Some understanding of "fields" and what they are is essential to any real idea of how antennas operate and this statement becomes more true the higher in frequency we go. Most discussions of fields, in text books start by tossing out a vague reference to Maxwell's equations and proceed from there, complete with all kinds of mathematical equations!

Although I'm tempted, I will not do that. In consequence I cannot tell you exactly what a field is but neither do the books which are filled with the math, because no one really knows exactly what the thing is. Most of wave mechanics and that which explains antenna theory is done by mental visualization. However we can say this: the fields in which we are interested come in two flavors (kinds) and are called electric fields ("E" field for short) and magnetic fields ("H" field for short).

An example of an "H" field is a bar magnet under a sheet of glass with iron filings scattered on the upper side of the glass sheet and the resulting arrangement of the filings will display the magnetic field. Also the plastic comb run through ones hair will attract small bits of paper due to the electric charge the comb receives when rubbed against the hair.

The two properties all fields have in common are intensity and direction. The "E" field is from negative to positive and the "H" field is from north to south.

So far only stationary fields have been considered, however for a field to do any useful work it must be in motion. Now strange things begin to happen when a field starts to move.

The examples illustrate a single type of field each, but when a field of one type begins to move it will automatically generate a field of the other type to accompany it.

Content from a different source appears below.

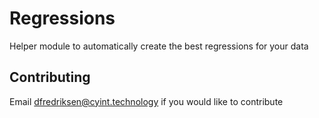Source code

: # Regressions
Helper module to automatically create the best regressions for your data

## Contributing

Email [dfredriksen@cyint.technology](mailto:dfredriksen@cyint.technology) if you would like to contribute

The directions of the two fields are perpendicular to each other, while each field by itself is at right angles to the direction of motion. Are you confused now? OK, have a look at Figure 1a.:

Fig 1a

Visualize the electric field as having direction parallel to the vertical bars of the screen while the magnetic field's direction is parallel to the horizontal bars (this puts the two fields at right angles to each other). At the same time imagine, the entire screen as moving directly away from you on the page or moving directly straight out of the page thus placing each field at right angles to the direction of motion (motor generator action).

When a field moves past an electrical conductor, a current determined by the field will flow in the conductor.

This happens because an electric field is always present whenever either kind of field moves, and an electric field implies a voltage difference between the stronger and weaker parts of the field. But a voltage difference if connected across a conductor, forces current flow within the conductor, as a result current flows whenever a field moves past a conductor (current flow = magnetic field).

Likewise when a current flows, magnetic fields accompany it. Trying to say for certain which generates what is really a bit like the chicken and egg priority! At any rate currents and fields go hand in hand.

This effect is actually the basis of all electrical theory since it makes possible the generation of both AC and DC currents. The movement of magnetic fields past conductors or vice versa and the transformation of AC voltages to higher or lower levels by induced magnetic fields through current flowing in the primary of a transformer, then recovering the current from the field in the secondary. Also motors are no more than rotating fields fastened to a shaft with a pully at one end.

It is also the basis of our hobby, since all radio energy travels in these fields from antenna to antenna.

It has been noted that any field in motion automatically generates one of the other kinds of fields to accompany it. There is a special name for such a pair of fields in transit from somewhere to someplace else. It is an expression we have all used: "Wave", but more specifically it would be Electromagetic Wave

In Summary:

1. Fields have intensity and direction
   
2. The "E" field is measured in volts, pos. or neg.
   
3. The "H" field is measured in gauss north or south.
   
4. When one field begins to move, it automatically generates the other field to accompany the first type of field.
   

A graph of the changes with time in the electric field strength E and the magnetic induction B as an electromagnetic wave passes an observer.

Fig. 1b - The electromagnetic wave in transit.